_Brief:_ Below are the records; copy every line in them that holds the string "fwlink".

_Dataset records:_
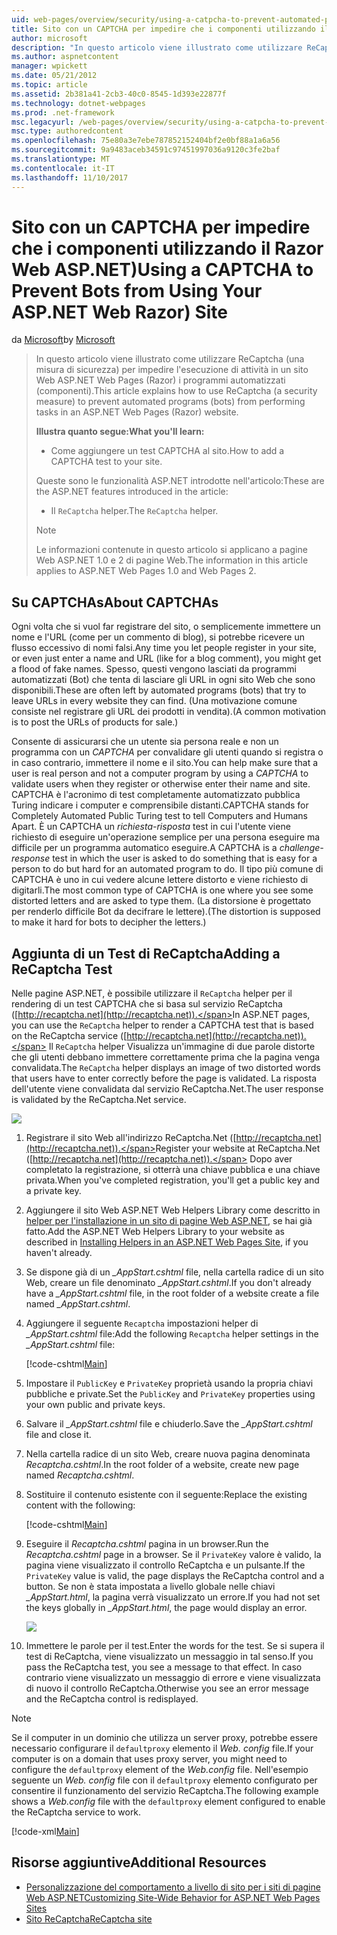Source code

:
 ```yaml
---
uid: web-pages/overview/security/using-a-catpcha-to-prevent-automated-programs-bots-from-using-your-aspnet-web-site
title: Sito con un CAPTCHA per impedire che i componenti utilizzando il Razor Web ASP.NET) | Documenti Microsoft
author: microsoft
description: "In questo articolo viene illustrato come utilizzare ReCaptcha (una misura di sicurezza) per impedire l'esecuzione di attività in un pagine Web ASP.NET (Razor) i programmi automatizzati (Bot) è..."
ms.author: aspnetcontent
manager: wpickett
ms.date: 05/21/2012
ms.topic: article
ms.assetid: 2b381a41-2cb3-40c0-8545-1d393e22877f
ms.technology: dotnet-webpages
ms.prod: .net-framework
msc.legacyurl: /web-pages/overview/security/using-a-catpcha-to-prevent-automated-programs-bots-from-using-your-aspnet-web-site
msc.type: authoredcontent
ms.openlocfilehash: 75e80a3e7ebe787852152404bf2e0bf88a1a6a56
ms.sourcegitcommit: 9a9483aceb34591c97451997036a9120c3fe2baf
ms.translationtype: MT
ms.contentlocale: it-IT
ms.lasthandoff: 11/10/2017
---
```

<a name="using-a-captcha-to-prevent-bots-from-using-your-aspnet-web-razor-site"></a><span data-ttu-id="3f058-103">Sito con un CAPTCHA per impedire che i componenti utilizzando il Razor Web ASP.NET)</span><span class="sxs-lookup"><span data-stu-id="3f058-103">Using a CAPTCHA to Prevent Bots from Using Your ASP.NET Web Razor) Site</span></span>
====================
<span data-ttu-id="3f058-104">da [Microsoft](https://github.com/microsoft)</span><span class="sxs-lookup"><span data-stu-id="3f058-104">by [Microsoft](https://github.com/microsoft)</span></span>

> <span data-ttu-id="3f058-105">In questo articolo viene illustrato come utilizzare ReCaptcha (una misura di sicurezza) per impedire l'esecuzione di attività in un sito Web ASP.NET Web Pages (Razor) i programmi automatizzati (componenti).</span><span class="sxs-lookup"><span data-stu-id="3f058-105">This article explains how to use ReCaptcha (a security measure) to prevent automated programs (bots) from performing tasks in an ASP.NET Web Pages (Razor) website.</span></span>
> 
> <span data-ttu-id="3f058-106">**Illustra quanto segue:**</span><span class="sxs-lookup"><span data-stu-id="3f058-106">**What you'll learn:**</span></span> 
> 
> - <span data-ttu-id="3f058-107">Come aggiungere un test CAPTCHA al sito.</span><span class="sxs-lookup"><span data-stu-id="3f058-107">How to add a CAPTCHA test to your site.</span></span>
> 
> <span data-ttu-id="3f058-108">Queste sono le funzionalità ASP.NET introdotte nell'articolo:</span><span class="sxs-lookup"><span data-stu-id="3f058-108">These are the ASP.NET features introduced in the article:</span></span>
> 
> - <span data-ttu-id="3f058-109">Il `ReCaptcha` helper.</span><span class="sxs-lookup"><span data-stu-id="3f058-109">The `ReCaptcha` helper.</span></span>
> 
> > [!NOTE]
> > <span data-ttu-id="3f058-110">Le informazioni contenute in questo articolo si applicano a pagine Web ASP.NET 1.0 e 2 di pagine Web.</span><span class="sxs-lookup"><span data-stu-id="3f058-110">The information in this article applies to ASP.NET Web Pages 1.0 and Web Pages 2.</span></span>


## <a name="about-captchas"></a><span data-ttu-id="3f058-111">Su CAPTCHAs</span><span class="sxs-lookup"><span data-stu-id="3f058-111">About CAPTCHAs</span></span>

<span data-ttu-id="3f058-112">Ogni volta che si vuol far registrare del sito, o semplicemente immettere un nome e l'URL (come per un commento di blog), si potrebbe ricevere un flusso eccessivo di nomi falsi.</span><span class="sxs-lookup"><span data-stu-id="3f058-112">Any time you let people register in your site, or even just enter a name and URL (like for a blog comment), you might get a flood of fake names.</span></span> <span data-ttu-id="3f058-113">Spesso, questi vengono lasciati da programmi automatizzati (Bot) che tenta di lasciare gli URL in ogni sito Web che sono disponibili.</span><span class="sxs-lookup"><span data-stu-id="3f058-113">These are often left by automated programs (bots) that try to leave URLs in every website they can find.</span></span> <span data-ttu-id="3f058-114">(Una motivazione comune consiste nel registrare gli URL dei prodotti in vendita).</span><span class="sxs-lookup"><span data-stu-id="3f058-114">(A common motivation is to post the URLs of products for sale.)</span></span>

<span data-ttu-id="3f058-115">Consente di assicurarsi che un utente sia persona reale e non un programma con un *CAPTCHA* per convalidare gli utenti quando si registra o in caso contrario, immettere il nome e il sito.</span><span class="sxs-lookup"><span data-stu-id="3f058-115">You can help make sure that a user is real person and not a computer program by using a *CAPTCHA* to validate users when they register or otherwise enter their name and site.</span></span> <span data-ttu-id="3f058-116">CAPTCHA è l'acronimo di test completamente automatizzato pubblica Turing indicare i computer e comprensibile distanti.</span><span class="sxs-lookup"><span data-stu-id="3f058-116">CAPTCHA stands for Completely Automated Public Turing test to tell Computers and Humans Apart.</span></span> <span data-ttu-id="3f058-117">È un CAPTCHA un *richiesta-risposta* test in cui l'utente viene richiesto di eseguire un'operazione semplice per una persona eseguire ma difficile per un programma automatico eseguire.</span><span class="sxs-lookup"><span data-stu-id="3f058-117">A CAPTCHA is a *challenge-response* test in which the user is asked to do something that is easy for a person to do but hard for an automated program to do.</span></span> <span data-ttu-id="3f058-118">Il tipo più comune di CAPTCHA è uno in cui vedere alcune lettere distorto e viene richiesto di digitarli.</span><span class="sxs-lookup"><span data-stu-id="3f058-118">The most common type of CAPTCHA is one where you see some distorted letters and are asked to type them.</span></span> <span data-ttu-id="3f058-119">(La distorsione è progettato per renderlo difficile Bot da decifrare le lettere).</span><span class="sxs-lookup"><span data-stu-id="3f058-119">(The distortion is supposed to make it hard for bots to decipher the letters.)</span></span>

## <a name="adding-a-recaptcha-test"></a><span data-ttu-id="3f058-120">Aggiunta di un Test di ReCaptcha</span><span class="sxs-lookup"><span data-stu-id="3f058-120">Adding a ReCaptcha Test</span></span>

<span data-ttu-id="3f058-121">Nelle pagine ASP.NET, è possibile utilizzare il `ReCaptcha` helper per il rendering di un test CAPTCHA che si basa sul servizio ReCaptcha ([http://recaptcha.net](http://recaptcha.net)).</span><span class="sxs-lookup"><span data-stu-id="3f058-121">In ASP.NET pages, you can use the `ReCaptcha` helper to render a CAPTCHA test that is based on the ReCaptcha service ([http://recaptcha.net](http://recaptcha.net)).</span></span> <span data-ttu-id="3f058-122">Il `ReCaptcha` helper Visualizza un'immagine di due parole distorte che gli utenti debbano immettere correttamente prima che la pagina venga convalidata.</span><span class="sxs-lookup"><span data-stu-id="3f058-122">The `ReCaptcha` helper displays an image of two distorted words that users have to enter correctly before the page is validated.</span></span> <span data-ttu-id="3f058-123">La risposta dell'utente viene convalidata dal servizio ReCaptcha.Net.</span><span class="sxs-lookup"><span data-stu-id="3f058-123">The user response is validated by the ReCaptcha.Net service.</span></span>

![](using-a-catpcha-to-prevent-automated-programs-bots-from-using-your-aspnet-web-site/_static/image1.jpg)

1. <span data-ttu-id="3f058-124">Registrare il sito Web all'indirizzo ReCaptcha.Net ([http://recaptcha.net](http://recaptcha.net)).</span><span class="sxs-lookup"><span data-stu-id="3f058-124">Register your website at ReCaptcha.Net ([http://recaptcha.net](http://recaptcha.net)).</span></span> <span data-ttu-id="3f058-125">Dopo aver completato la registrazione, si otterrà una chiave pubblica e una chiave privata.</span><span class="sxs-lookup"><span data-stu-id="3f058-125">When you've completed registration, you'll get a public key and a private key.</span></span>
2. <span data-ttu-id="3f058-126">Aggiungere il sito Web ASP.NET Web Helpers Library come descritto in [helper per l'installazione in un sito di pagine Web ASP.NET](https://go.microsoft.com/fwlink/?LinkId=252372), se hai già fatto.</span><span class="sxs-lookup"><span data-stu-id="3f058-126">Add the ASP.NET Web Helpers Library to your website as described in [Installing Helpers in an ASP.NET Web Pages Site](https://go.microsoft.com/fwlink/?LinkId=252372), if you haven't already.</span></span>
3. <span data-ttu-id="3f058-127">Se dispone già di un  *\_AppStart.cshtml* file, nella cartella radice di un sito Web, creare un file denominato  *\_AppStart.cshtml*.</span><span class="sxs-lookup"><span data-stu-id="3f058-127">If you don't already have a *\_AppStart.cshtml* file, in the root folder of a website create a file named *\_AppStart.cshtml*.</span></span>
4. <span data-ttu-id="3f058-128">Aggiungere il seguente `Recaptcha` impostazioni helper di  *\_AppStart.cshtml* file:</span><span class="sxs-lookup"><span data-stu-id="3f058-128">Add the following `Recaptcha` helper settings in the *\_AppStart.cshtml* file:</span></span> 

    [!code-cshtml[Main](using-a-catpcha-to-prevent-automated-programs-bots-from-using-your-aspnet-web-site/samples/sample1.cshtml?highlight=6-7)]
5. <span data-ttu-id="3f058-129">Impostare il `PublicKey` e `PrivateKey` proprietà usando la propria chiavi pubbliche e private.</span><span class="sxs-lookup"><span data-stu-id="3f058-129">Set the `PublicKey` and `PrivateKey` properties using your own public and private keys.</span></span>
6. <span data-ttu-id="3f058-130">Salvare il  *\_AppStart.cshtml* file e chiuderlo.</span><span class="sxs-lookup"><span data-stu-id="3f058-130">Save the *\_AppStart.cshtml* file and close it.</span></span>
7. <span data-ttu-id="3f058-131">Nella cartella radice di un sito Web, creare nuova pagina denominata *Recaptcha.cshtml*.</span><span class="sxs-lookup"><span data-stu-id="3f058-131">In the root folder of a website, create new page named *Recaptcha.cshtml*.</span></span>
8. <span data-ttu-id="3f058-132">Sostituire il contenuto esistente con il seguente:</span><span class="sxs-lookup"><span data-stu-id="3f058-132">Replace the existing content with the following:</span></span> 

    [!code-cshtml[Main](using-a-catpcha-to-prevent-automated-programs-bots-from-using-your-aspnet-web-site/samples/sample2.cshtml)]
9. <span data-ttu-id="3f058-133">Eseguire il *Recaptcha.cshtml* pagina in un browser.</span><span class="sxs-lookup"><span data-stu-id="3f058-133">Run the *Recaptcha.cshtml* page in a browser.</span></span> <span data-ttu-id="3f058-134">Se il `PrivateKey` valore è valido, la pagina viene visualizzato il controllo ReCaptcha e un pulsante.</span><span class="sxs-lookup"><span data-stu-id="3f058-134">If the `PrivateKey` value is valid, the page displays the ReCaptcha control and a button.</span></span> <span data-ttu-id="3f058-135">Se non è stata impostata a livello globale nelle chiavi  *\_AppStart.html*, la pagina verrà visualizzato un errore.</span><span class="sxs-lookup"><span data-stu-id="3f058-135">If you had not set the keys globally in *\_AppStart.html*, the page would display an error.</span></span> 

    ![](using-a-catpcha-to-prevent-automated-programs-bots-from-using-your-aspnet-web-site/_static/image1.png)
10. <span data-ttu-id="3f058-136">Immettere le parole per il test.</span><span class="sxs-lookup"><span data-stu-id="3f058-136">Enter the words for the test.</span></span> <span data-ttu-id="3f058-137">Se si supera il test di ReCaptcha, viene visualizzato un messaggio in tal senso.</span><span class="sxs-lookup"><span data-stu-id="3f058-137">If you pass the ReCaptcha test, you see a message to that effect.</span></span> <span data-ttu-id="3f058-138">In caso contrario viene visualizzato un messaggio di errore e viene visualizzata di nuovo il controllo ReCaptcha.</span><span class="sxs-lookup"><span data-stu-id="3f058-138">Otherwise you see an error message and the ReCaptcha control is redisplayed.</span></span>

> [!NOTE]
> <span data-ttu-id="3f058-139">Se il computer in un dominio che utilizza un server proxy, potrebbe essere necessario configurare il `defaultproxy` elemento il *Web. config* file.</span><span class="sxs-lookup"><span data-stu-id="3f058-139">If your computer is on a domain that uses proxy server, you might need to configure the `defaultproxy` element of the *Web.config* file.</span></span> <span data-ttu-id="3f058-140">Nell'esempio seguente un *Web. config* file con il `defaultproxy` elemento configurato per consentire il funzionamento del servizio ReCaptcha.</span><span class="sxs-lookup"><span data-stu-id="3f058-140">The following example shows a *Web.config* file with the `defaultproxy` element configured to enable the ReCaptcha service to work.</span></span>
> 
> [!code-xml[Main](using-a-catpcha-to-prevent-automated-programs-bots-from-using-your-aspnet-web-site/samples/sample3.xml)]


<a id="Additional_Resources"></a>
## <a name="additional-resources"></a><span data-ttu-id="3f058-141">Risorse aggiuntive</span><span class="sxs-lookup"><span data-stu-id="3f058-141">Additional Resources</span></span>


- [<span data-ttu-id="3f058-142">Personalizzazione del comportamento a livello di sito per i siti di pagine Web ASP.NET</span><span class="sxs-lookup"><span data-stu-id="3f058-142">Customizing Site-Wide Behavior for ASP.NET Web Pages Sites</span></span>](https://go.microsoft.com/fwlink/?LinkId=202906)
- [<span data-ttu-id="3f058-143">Sito ReCaptcha</span><span class="sxs-lookup"><span data-stu-id="3f058-143">ReCaptcha site</span></span>](https://www.google.com/recaptcha)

_Result below:_
2. <span data-ttu-id="3f058-126">Aggiungere il sito Web ASP.NET Web Helpers Library come descritto in [helper per l'installazione in un sito di pagine Web ASP.NET](https://go.microsoft.com/fwlink/?LinkId=252372), se hai già fatto.</span><span class="sxs-lookup"><span data-stu-id="3f058-126">Add the ASP.NET Web Helpers Library to your website as described in [Installing Helpers in an ASP.NET Web Pages Site](https://go.microsoft.com/fwlink/?LinkId=252372), if you haven't already.</span></span>
- [<span data-ttu-id="3f058-142">Personalizzazione del comportamento a livello di sito per i siti di pagine Web ASP.NET</span><span class="sxs-lookup"><span data-stu-id="3f058-142">Customizing Site-Wide Behavior for ASP.NET Web Pages Sites</span></span>](https://go.microsoft.com/fwlink/?LinkId=202906)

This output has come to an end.